[[ INPUT MATERIAL open ]]

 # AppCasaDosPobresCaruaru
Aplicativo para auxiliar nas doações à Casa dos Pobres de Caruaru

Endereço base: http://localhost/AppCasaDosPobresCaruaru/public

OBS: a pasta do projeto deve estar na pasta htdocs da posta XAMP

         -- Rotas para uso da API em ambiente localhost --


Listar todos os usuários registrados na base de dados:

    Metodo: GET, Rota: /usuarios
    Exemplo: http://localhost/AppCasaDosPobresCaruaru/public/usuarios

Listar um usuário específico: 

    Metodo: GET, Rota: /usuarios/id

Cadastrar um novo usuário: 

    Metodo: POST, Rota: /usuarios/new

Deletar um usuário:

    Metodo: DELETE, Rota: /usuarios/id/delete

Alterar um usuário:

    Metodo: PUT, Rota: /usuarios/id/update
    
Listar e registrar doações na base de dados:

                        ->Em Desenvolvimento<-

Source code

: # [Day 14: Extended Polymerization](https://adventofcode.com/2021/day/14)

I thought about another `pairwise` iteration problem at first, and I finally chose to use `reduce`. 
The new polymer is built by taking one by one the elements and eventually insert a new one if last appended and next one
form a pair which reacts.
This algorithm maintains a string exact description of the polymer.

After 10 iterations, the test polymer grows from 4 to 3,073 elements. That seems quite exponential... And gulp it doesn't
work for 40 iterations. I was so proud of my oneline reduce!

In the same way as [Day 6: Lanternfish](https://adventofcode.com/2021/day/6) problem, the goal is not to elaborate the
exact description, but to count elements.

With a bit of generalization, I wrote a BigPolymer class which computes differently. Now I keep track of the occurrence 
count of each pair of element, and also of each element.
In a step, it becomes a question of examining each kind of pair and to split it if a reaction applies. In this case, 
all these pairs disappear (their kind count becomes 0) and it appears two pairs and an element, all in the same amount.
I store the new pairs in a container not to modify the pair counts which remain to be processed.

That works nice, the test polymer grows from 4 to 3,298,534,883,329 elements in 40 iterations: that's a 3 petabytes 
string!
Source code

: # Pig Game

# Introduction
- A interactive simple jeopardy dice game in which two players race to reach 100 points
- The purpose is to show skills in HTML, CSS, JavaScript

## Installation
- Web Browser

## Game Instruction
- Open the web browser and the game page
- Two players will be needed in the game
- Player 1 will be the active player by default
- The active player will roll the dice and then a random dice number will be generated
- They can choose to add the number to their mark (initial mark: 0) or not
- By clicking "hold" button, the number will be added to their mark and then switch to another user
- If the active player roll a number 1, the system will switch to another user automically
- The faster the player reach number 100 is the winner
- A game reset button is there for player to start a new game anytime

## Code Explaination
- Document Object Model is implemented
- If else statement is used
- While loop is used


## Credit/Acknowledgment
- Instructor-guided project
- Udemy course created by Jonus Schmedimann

[[ INPUT MATERIAL closed ]]

WHAT THE TASK ASKS: Filter the listing by the string "AppCasaDosPobresCaruaru"; copy each matching line.

RESPONSE AREA:
 # AppCasaDosPobresCaruaru
Endereço base: http://localhost/AppCasaDosPobresCaruaru/public
    Exemplo: http://localhost/AppCasaDosPobresCaruaru/public/usuarios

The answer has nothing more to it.